--- START ---

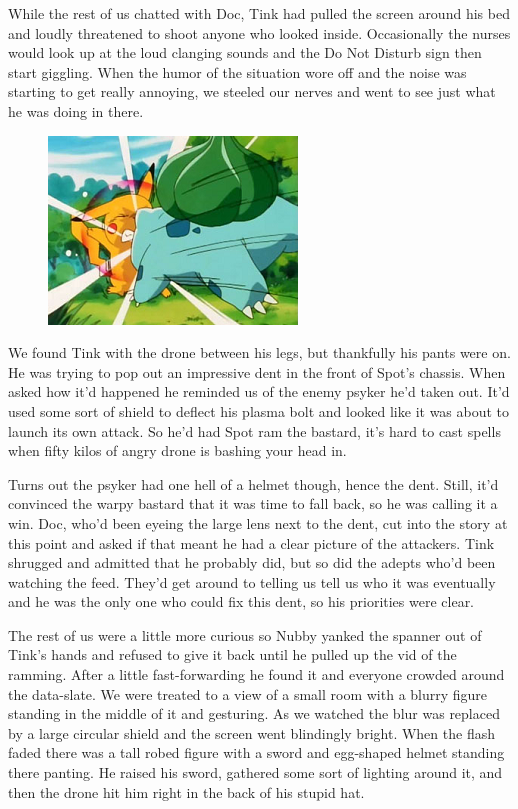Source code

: While the rest of us chatted with Doc, Tink had pulled the screen around his bed and loudly threatened to shoot anyone who looked inside. 
Occasionally the nurses would look up at the loud clanging sounds and the Do Not Disturb sign then start giggling. 
When the humor of the situation wore off and the noise was starting to get really annoying, we steeled our nerves and went to see just what he was doing in there. 


\begin{figure}
	\begin{center}
		\includegraphics[width=\figwidth]{pics/11/31.png}
	\end{center}
\end{figure}
We found Tink with the drone between his legs, but thankfully his pants were on. 
He was trying to pop out an impressive dent in the front of Spot's chassis. 
When asked how it'd happened he reminded us of the enemy psyker he'd taken out. 
It'd used some sort of shield to deflect his plasma bolt and looked like it was about to launch its own attack. 
So he'd had Spot ram the bastard, it's hard to cast spells when fifty kilos of angry drone is bashing your head in.

Turns out the psyker had one hell of a helmet though, hence the dent. 
Still, it'd convinced the warpy bastard that it was time to fall back, so he was calling it a win. 
Doc, who'd been eyeing the large lens next to the dent, cut into the story at this point and asked if that meant he had a clear picture of the attackers. 
Tink shrugged and admitted that he probably did, but so did the adepts who'd been watching the feed. 
They'd get around to telling us tell us who it was eventually and he was the only one who could fix this dent, so his priorities were clear. 


The rest of us were a little more curious so Nubby yanked the spanner out of Tink's hands and refused to give it back until he pulled up the vid of the ramming. 
After a little fast-forwarding he found it and everyone crowded around the data-slate. 
We were treated to a view of a small room with a blurry figure standing in the middle of it and gesturing. 
As we watched the blur was replaced by a large circular shield and the screen went blindingly bright. 
When the flash faded there was a tall robed figure with a sword and egg-shaped helmet standing there panting. 
He raised his sword, gathered some sort of lighting around it, and then the drone hit him right in the back of his stupid hat.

--- END ---

## ACTIVITY
Return only the lines running from the start of the entries above to the line that contains "So he'd had", inclusive, and omit every picture.

## WRITTEN SOLUTION
Source code

: While the rest of us chatted with Doc, Tink had pulled the screen around his bed and loudly threatened to shoot anyone who looked inside. 
Occasionally the nurses would look up at the loud clanging sounds and the Do Not Disturb sign then start giggling. 
When the humor of the situation wore off and the noise was starting to get really annoying, we steeled our nerves and went to see just what he was doing in there. 


\begin{figure}
	\begin{center}
		\includegraphics[width=\figwidth]{pics/11/31.png}
	\end{center}
\end{figure}
We found Tink with the drone between his legs, but thankfully his pants were on. 
He was trying to pop out an impressive dent in the front of Spot's chassis. 
When asked how it'd happened he reminded us of the enemy psyker he'd taken out. 
It'd used some sort of shield to deflect his plasma bolt and looked like it was about to launch its own attack. 
So he'd had Spot ram the bastard, it's hard to cast spells when fifty kilos of angry drone is bashing your head in.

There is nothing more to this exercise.